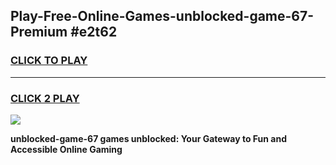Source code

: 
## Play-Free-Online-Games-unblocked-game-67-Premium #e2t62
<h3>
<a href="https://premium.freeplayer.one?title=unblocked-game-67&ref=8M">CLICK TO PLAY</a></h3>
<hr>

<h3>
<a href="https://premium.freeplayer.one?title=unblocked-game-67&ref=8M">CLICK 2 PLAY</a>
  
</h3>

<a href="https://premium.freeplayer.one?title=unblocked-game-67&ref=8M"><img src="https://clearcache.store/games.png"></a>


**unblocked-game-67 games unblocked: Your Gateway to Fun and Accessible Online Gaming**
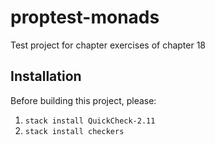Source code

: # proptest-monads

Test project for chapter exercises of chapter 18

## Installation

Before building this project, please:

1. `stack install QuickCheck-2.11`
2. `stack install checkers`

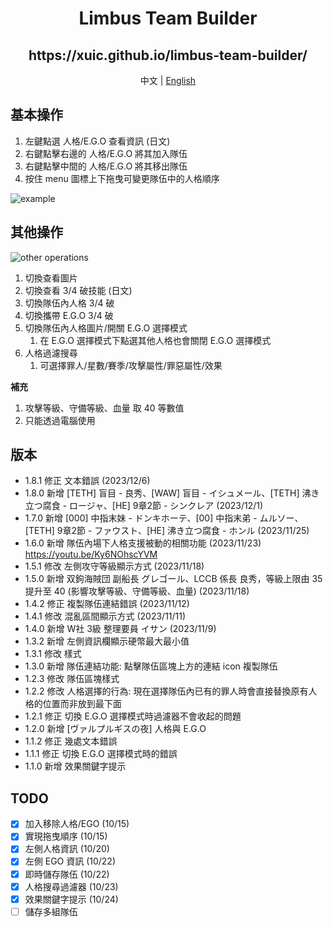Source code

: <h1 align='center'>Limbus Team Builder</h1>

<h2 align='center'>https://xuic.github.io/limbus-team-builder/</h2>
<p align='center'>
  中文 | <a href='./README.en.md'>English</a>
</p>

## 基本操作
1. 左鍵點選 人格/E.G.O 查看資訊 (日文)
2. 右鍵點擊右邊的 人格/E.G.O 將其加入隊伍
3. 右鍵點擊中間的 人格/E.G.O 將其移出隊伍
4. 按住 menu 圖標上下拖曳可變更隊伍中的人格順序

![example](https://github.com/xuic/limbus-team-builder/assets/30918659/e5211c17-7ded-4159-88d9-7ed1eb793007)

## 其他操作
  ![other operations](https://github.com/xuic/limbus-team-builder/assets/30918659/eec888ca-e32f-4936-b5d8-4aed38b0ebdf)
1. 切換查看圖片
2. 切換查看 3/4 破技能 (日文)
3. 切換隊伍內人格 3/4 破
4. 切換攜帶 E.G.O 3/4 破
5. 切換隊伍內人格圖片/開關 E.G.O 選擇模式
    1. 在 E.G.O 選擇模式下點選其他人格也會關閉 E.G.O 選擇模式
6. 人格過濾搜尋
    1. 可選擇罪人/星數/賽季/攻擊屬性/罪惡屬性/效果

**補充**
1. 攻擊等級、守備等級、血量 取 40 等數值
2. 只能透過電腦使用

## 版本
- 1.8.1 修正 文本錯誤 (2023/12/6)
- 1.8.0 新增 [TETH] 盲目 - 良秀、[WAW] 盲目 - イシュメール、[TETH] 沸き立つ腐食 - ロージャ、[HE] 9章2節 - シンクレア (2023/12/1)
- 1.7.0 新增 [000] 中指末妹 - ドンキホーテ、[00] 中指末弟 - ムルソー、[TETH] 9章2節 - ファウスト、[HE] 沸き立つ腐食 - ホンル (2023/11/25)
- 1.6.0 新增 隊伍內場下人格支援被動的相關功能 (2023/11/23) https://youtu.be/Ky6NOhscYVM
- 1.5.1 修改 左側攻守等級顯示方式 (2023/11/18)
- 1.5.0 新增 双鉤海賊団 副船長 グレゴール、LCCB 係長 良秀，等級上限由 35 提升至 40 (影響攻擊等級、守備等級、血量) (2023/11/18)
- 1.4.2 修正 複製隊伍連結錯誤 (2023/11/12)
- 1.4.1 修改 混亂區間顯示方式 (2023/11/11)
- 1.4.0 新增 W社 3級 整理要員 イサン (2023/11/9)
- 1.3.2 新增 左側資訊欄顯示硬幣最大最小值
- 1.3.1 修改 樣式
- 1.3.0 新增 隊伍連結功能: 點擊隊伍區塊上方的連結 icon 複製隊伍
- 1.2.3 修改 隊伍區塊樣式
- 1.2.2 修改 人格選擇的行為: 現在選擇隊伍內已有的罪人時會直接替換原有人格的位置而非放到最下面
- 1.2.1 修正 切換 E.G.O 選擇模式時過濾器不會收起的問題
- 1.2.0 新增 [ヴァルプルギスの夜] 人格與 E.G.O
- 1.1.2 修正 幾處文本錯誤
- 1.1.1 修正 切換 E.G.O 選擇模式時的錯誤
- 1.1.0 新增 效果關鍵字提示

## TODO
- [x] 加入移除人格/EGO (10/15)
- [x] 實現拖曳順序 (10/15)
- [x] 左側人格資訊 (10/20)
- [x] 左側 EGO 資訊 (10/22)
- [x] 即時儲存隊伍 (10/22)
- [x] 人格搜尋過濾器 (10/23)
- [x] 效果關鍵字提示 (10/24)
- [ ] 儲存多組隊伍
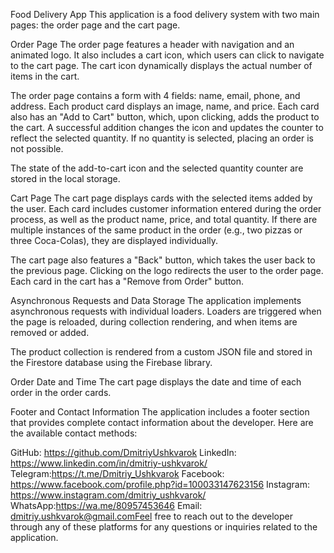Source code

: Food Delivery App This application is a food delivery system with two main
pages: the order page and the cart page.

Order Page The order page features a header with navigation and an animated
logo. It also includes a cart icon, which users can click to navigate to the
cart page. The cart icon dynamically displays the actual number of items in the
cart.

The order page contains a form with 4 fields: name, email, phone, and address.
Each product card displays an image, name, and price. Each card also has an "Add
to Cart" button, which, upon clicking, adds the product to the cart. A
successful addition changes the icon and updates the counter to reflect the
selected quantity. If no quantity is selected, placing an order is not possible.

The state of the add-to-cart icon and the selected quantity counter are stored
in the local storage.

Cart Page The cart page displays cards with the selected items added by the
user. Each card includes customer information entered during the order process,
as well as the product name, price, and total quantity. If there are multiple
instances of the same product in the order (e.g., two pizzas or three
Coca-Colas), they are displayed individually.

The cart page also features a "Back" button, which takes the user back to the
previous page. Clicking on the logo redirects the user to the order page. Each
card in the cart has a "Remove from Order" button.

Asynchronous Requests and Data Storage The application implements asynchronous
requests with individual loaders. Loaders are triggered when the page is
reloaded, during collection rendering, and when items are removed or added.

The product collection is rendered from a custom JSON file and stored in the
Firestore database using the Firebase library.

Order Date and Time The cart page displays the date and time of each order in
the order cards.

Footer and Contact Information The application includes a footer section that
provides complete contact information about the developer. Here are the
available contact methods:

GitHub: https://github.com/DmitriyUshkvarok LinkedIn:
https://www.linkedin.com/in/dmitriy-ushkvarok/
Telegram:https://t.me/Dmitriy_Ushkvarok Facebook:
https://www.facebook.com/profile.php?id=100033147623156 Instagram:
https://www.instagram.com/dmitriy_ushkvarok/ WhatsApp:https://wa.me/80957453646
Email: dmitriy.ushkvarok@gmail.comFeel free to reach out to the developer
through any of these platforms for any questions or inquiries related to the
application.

• • • • • • •

**What is required**. Could you output all of the records exactly, without their pictures?

**Exercise output**.
Source code

: 
## Play-Free-Online-Games-unblocked-game-67-Premium #e2t62
<h3>
<a href="https://premium.freeplayer.one?title=unblocked-game-67&ref=8M">CLICK TO PLAY</a></h3>
<hr>

<h3>
<a href="https://premium.freeplayer.one?title=unblocked-game-67&ref=8M">CLICK 2 PLAY</a>
  
</h3>

<a href="https://premium.freeplayer.one?title=unblocked-game-67&ref=8M"><img src="https://clearcache.store/games.png"></a>


**unblocked-game-67 games unblocked: Your Gateway to Fun and Accessible Online Gaming**
Source code

: # proptest-monads

Test project for chapter exercises of chapter 18

## Installation

Before building this project, please:

1. `stack install QuickCheck-2.11`
2. `stack install checkers`

Source code

: <h1 align='center'>Limbus Team Builder</h1>

<h2 align='center'>https://xuic.github.io/limbus-team-builder/</h2>
<p align='center'>
  中文 | <a href='./README.en.md'>English</a>
</p>

## 基本操作
1. 左鍵點選 人格/E.G.O 查看資訊 (日文)
2. 右鍵點擊右邊的 人格/E.G.O 將其加入隊伍
3. 右鍵點擊中間的 人格/E.G.O 將其移出隊伍
4. 按住 menu 圖標上下拖曳可變更隊伍中的人格順序

![example](https://github.com/xuic/limbus-team-builder/assets/30918659/e5211c17-7ded-4159-88d9-7ed1eb793007)

## 其他操作
  ![other operations](https://github.com/xuic/limbus-team-builder/assets/30918659/eec888ca-e32f-4936-b5d8-4aed38b0ebdf)
1. 切換查看圖片
2. 切換查看 3/4 破技能 (日文)
3. 切換隊伍內人格 3/4 破
4. 切換攜帶 E.G.O 3/4 破
5. 切換隊伍內人格圖片/開關 E.G.O 選擇模式
    1. 在 E.G.O 選擇模式下點選其他人格也會關閉 E.G.O 選擇模式
6. 人格過濾搜尋
    1. 可選擇罪人/星數/賽季/攻擊屬性/罪惡屬性/效果

**補充**
1. 攻擊等級、守備等級、血量 取 40 等數值
2. 只能透過電腦使用

## 版本
- 1.8.1 修正 文本錯誤 (2023/12/6)
- 1.8.0 新增 [TETH] 盲目 - 良秀、[WAW] 盲目 - イシュメール、[TETH] 沸き立つ腐食 - ロージャ、[HE] 9章2節 - シンクレア (2023/12/1)
- 1.7.0 新增 [000] 中指末妹 - ドンキホーテ、[00] 中指末弟 - ムルソー、[TETH] 9章2節 - ファウスト、[HE] 沸き立つ腐食 - ホンル (2023/11/25)
- 1.6.0 新增 隊伍內場下人格支援被動的相關功能 (2023/11/23) https://youtu.be/Ky6NOhscYVM
- 1.5.1 修改 左側攻守等級顯示方式 (2023/11/18)
- 1.5.0 新增 双鉤海賊団 副船長 グレゴール、LCCB 係長 良秀，等級上限由 35 提升至 40 (影響攻擊等級、守備等級、血量) (2023/11/18)
- 1.4.2 修正 複製隊伍連結錯誤 (2023/11/12)
- 1.4.1 修改 混亂區間顯示方式 (2023/11/11)
- 1.4.0 新增 W社 3級 整理要員 イサン (2023/11/9)
- 1.3.2 新增 左側資訊欄顯示硬幣最大最小值
- 1.3.1 修改 樣式
- 1.3.0 新增 隊伍連結功能: 點擊隊伍區塊上方的連結 icon 複製隊伍
- 1.2.3 修改 隊伍區塊樣式
- 1.2.2 修改 人格選擇的行為: 現在選擇隊伍內已有的罪人時會直接替換原有人格的位置而非放到最下面
- 1.2.1 修正 切換 E.G.O 選擇模式時過濾器不會收起的問題
- 1.2.0 新增 [ヴァルプルギスの夜] 人格與 E.G.O
- 1.1.2 修正 幾處文本錯誤
- 1.1.1 修正 切換 E.G.O 選擇模式時的錯誤
- 1.1.0 新增 效果關鍵字提示

## TODO
- [x] 加入移除人格/EGO (10/15)
- [x] 實現拖曳順序 (10/15)
- [x] 左側人格資訊 (10/20)
- [x] 左側 EGO 資訊 (10/22)
- [x] 即時儲存隊伍 (10/22)
- [x] 人格搜尋過濾器 (10/23)
- [x] 效果關鍵字提示 (10/24)
- [ ] 儲存多組隊伍
Source code

: Food Delivery App This application is a food delivery system with two main
pages: the order page and the cart page.

Order Page The order page features a header with navigation and an animated
logo. It also includes a cart icon, which users can click to navigate to the
cart page. The cart icon dynamically displays the actual number of items in the
cart.

The order page contains a form with 4 fields: name, email, phone, and address.
Each product card displays an image, name, and price. Each card also has an "Add
to Cart" button, which, upon clicking, adds the product to the cart. A
successful addition changes the icon and updates the counter to reflect the
selected quantity. If no quantity is selected, placing an order is not possible.

The state of the add-to-cart icon and the selected quantity counter are stored
in the local storage.

Cart Page The cart page displays cards with the selected items added by the
user. Each card includes customer information entered during the order process,
as well as the product name, price, and total quantity. If there are multiple
instances of the same product in the order (e.g., two pizzas or three
Coca-Colas), they are displayed individually.

The cart page also features a "Back" button, which takes the user back to the
previous page. Clicking on the logo redirects the user to the order page. Each
card in the cart has a "Remove from Order" button.

Asynchronous Requests and Data Storage The application implements asynchronous
requests with individual loaders. Loaders are triggered when the page is
reloaded, during collection rendering, and when items are removed or added.

The product collection is rendered from a custom JSON file and stored in the
Firestore database using the Firebase library.

Order Date and Time The cart page displays the date and time of each order in
the order cards.

Footer and Contact Information The application includes a footer section that
provides complete contact information about the developer. Here are the
available contact methods:

GitHub: https://github.com/DmitriyUshkvarok LinkedIn:
https://www.linkedin.com/in/dmitriy-ushkvarok/
Telegram:https://t.me/Dmitriy_Ushkvarok Facebook:
https://www.facebook.com/profile.php?id=100033147623156 Instagram:
https://www.instagram.com/dmitriy_ushkvarok/ WhatsApp:https://wa.me/80957453646
Email: dmitriy.ushkvarok@gmail.comFeel free to reach out to the developer
through any of these platforms for any questions or inquiries related to the
application.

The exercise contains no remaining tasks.